----- Dataset extract -----

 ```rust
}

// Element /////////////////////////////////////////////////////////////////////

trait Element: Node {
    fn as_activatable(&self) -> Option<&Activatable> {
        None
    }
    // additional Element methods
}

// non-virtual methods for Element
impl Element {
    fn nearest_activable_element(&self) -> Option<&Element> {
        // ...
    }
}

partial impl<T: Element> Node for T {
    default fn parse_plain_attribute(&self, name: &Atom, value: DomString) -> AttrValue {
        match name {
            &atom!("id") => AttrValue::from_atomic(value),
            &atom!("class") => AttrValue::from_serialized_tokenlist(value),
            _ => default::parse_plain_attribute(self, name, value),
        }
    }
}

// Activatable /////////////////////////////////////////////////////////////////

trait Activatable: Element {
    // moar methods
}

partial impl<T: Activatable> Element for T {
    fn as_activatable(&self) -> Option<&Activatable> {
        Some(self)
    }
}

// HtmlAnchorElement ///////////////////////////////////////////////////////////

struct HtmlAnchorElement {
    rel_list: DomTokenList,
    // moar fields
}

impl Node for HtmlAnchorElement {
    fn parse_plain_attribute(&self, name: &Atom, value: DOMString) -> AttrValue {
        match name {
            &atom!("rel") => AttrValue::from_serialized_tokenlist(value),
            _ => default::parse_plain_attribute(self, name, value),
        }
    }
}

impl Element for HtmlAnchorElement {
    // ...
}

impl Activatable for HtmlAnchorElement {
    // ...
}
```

-----
----- Dataset extract -----

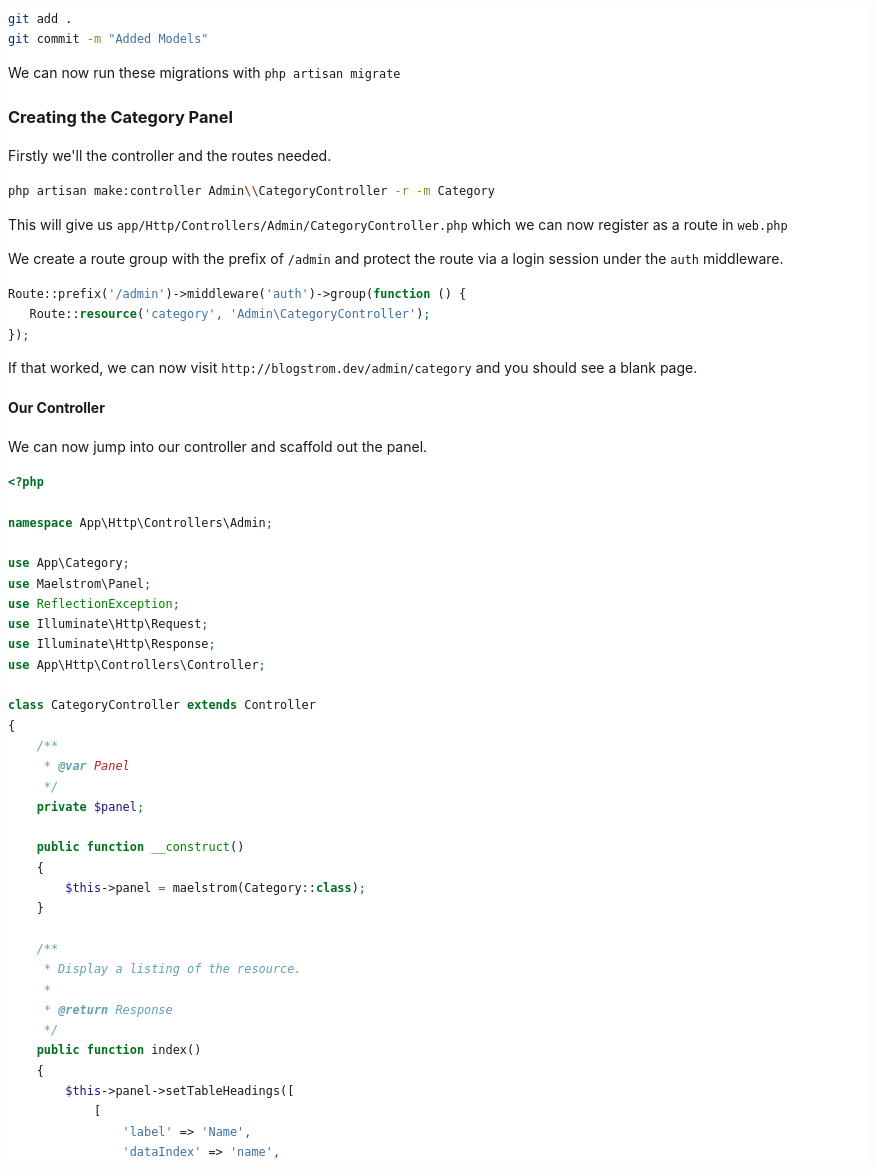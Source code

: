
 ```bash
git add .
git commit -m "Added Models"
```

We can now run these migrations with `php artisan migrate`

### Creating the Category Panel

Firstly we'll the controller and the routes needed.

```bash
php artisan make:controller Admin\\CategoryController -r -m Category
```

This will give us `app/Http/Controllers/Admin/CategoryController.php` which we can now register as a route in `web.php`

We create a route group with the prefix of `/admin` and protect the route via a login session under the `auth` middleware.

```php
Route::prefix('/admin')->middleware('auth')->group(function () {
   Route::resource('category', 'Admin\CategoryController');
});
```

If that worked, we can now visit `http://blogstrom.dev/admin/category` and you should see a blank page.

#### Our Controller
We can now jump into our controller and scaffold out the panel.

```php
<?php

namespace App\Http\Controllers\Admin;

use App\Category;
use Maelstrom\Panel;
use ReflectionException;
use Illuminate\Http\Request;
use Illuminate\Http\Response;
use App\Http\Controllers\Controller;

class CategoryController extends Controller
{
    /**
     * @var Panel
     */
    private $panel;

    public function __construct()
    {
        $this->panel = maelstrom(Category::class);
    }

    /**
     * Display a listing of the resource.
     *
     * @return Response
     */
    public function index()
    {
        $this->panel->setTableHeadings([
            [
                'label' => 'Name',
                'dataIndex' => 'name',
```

-----
----- Dataset extract -----

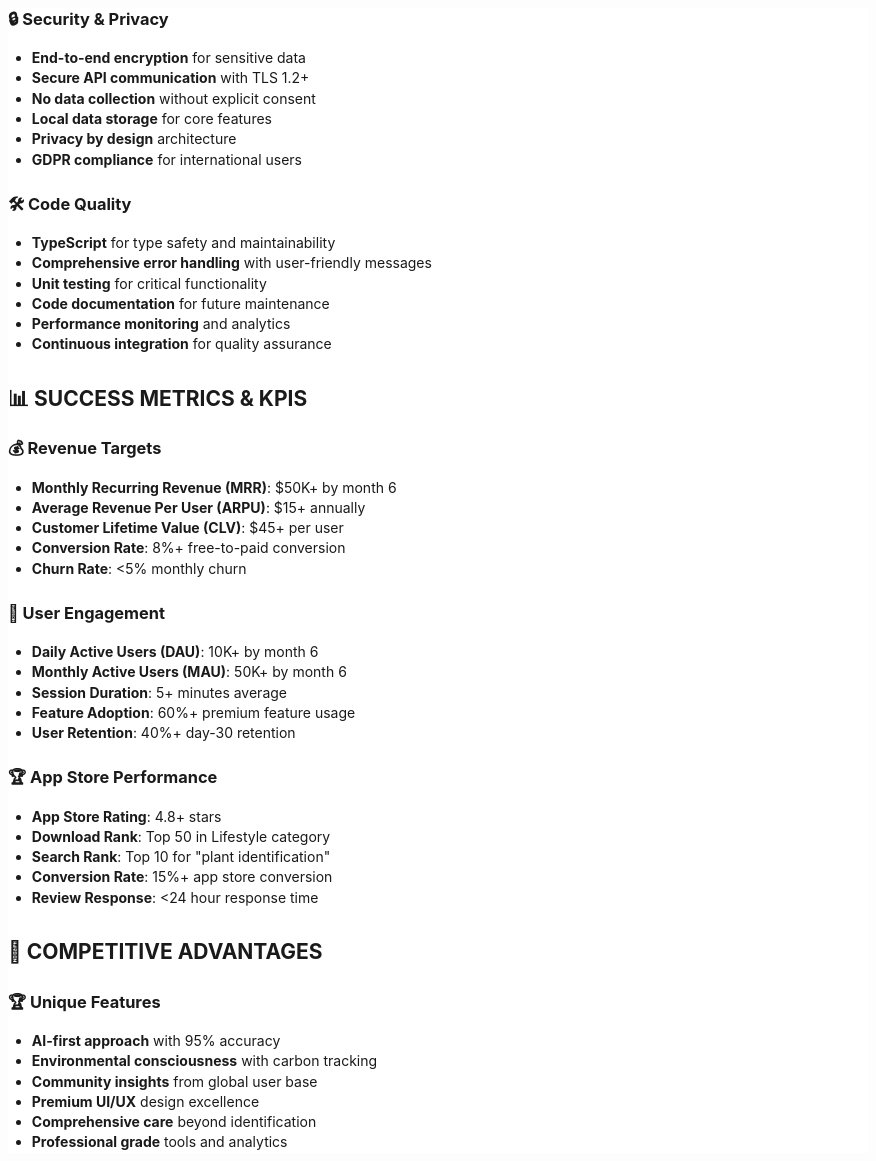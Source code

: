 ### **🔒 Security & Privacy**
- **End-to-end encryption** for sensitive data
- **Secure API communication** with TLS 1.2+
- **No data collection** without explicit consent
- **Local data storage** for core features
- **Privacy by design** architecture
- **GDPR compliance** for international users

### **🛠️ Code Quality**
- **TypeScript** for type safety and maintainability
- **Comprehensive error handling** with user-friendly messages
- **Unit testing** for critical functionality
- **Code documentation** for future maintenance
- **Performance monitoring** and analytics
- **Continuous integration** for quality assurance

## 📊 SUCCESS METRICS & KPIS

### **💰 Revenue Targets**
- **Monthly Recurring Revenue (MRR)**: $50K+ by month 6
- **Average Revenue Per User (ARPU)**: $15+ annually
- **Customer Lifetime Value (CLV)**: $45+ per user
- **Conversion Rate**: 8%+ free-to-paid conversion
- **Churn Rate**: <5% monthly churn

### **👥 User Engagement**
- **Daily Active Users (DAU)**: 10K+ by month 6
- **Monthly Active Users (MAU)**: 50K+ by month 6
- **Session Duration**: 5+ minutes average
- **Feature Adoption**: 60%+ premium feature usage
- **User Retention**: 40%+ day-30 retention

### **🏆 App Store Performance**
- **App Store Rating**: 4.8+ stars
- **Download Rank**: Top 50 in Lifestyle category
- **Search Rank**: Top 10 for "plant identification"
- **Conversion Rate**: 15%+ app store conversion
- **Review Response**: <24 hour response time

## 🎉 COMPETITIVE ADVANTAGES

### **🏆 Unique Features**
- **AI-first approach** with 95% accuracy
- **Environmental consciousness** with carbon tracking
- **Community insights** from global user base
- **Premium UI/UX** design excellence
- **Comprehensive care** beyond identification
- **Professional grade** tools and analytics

-----

■ **Problem statement**
Set down, unchanged, only those lines above that fall between the line with "- **Download Rank**: Top" and the line with "- **Professional grade** tools and analytics", the two end lines included.

■ **Expected output**
- **Download Rank**: Top 50 in Lifestyle category
- **Search Rank**: Top 10 for "plant identification"
- **Conversion Rate**: 15%+ app store conversion
- **Review Response**: <24 hour response time

## 🎉 COMPETITIVE ADVANTAGES

### **🏆 Unique Features**
- **AI-first approach** with 95% accuracy
- **Environmental consciousness** with carbon tracking
- **Community insights** from global user base
- **Premium UI/UX** design excellence
- **Comprehensive care** beyond identification
- **Professional grade** tools and analytics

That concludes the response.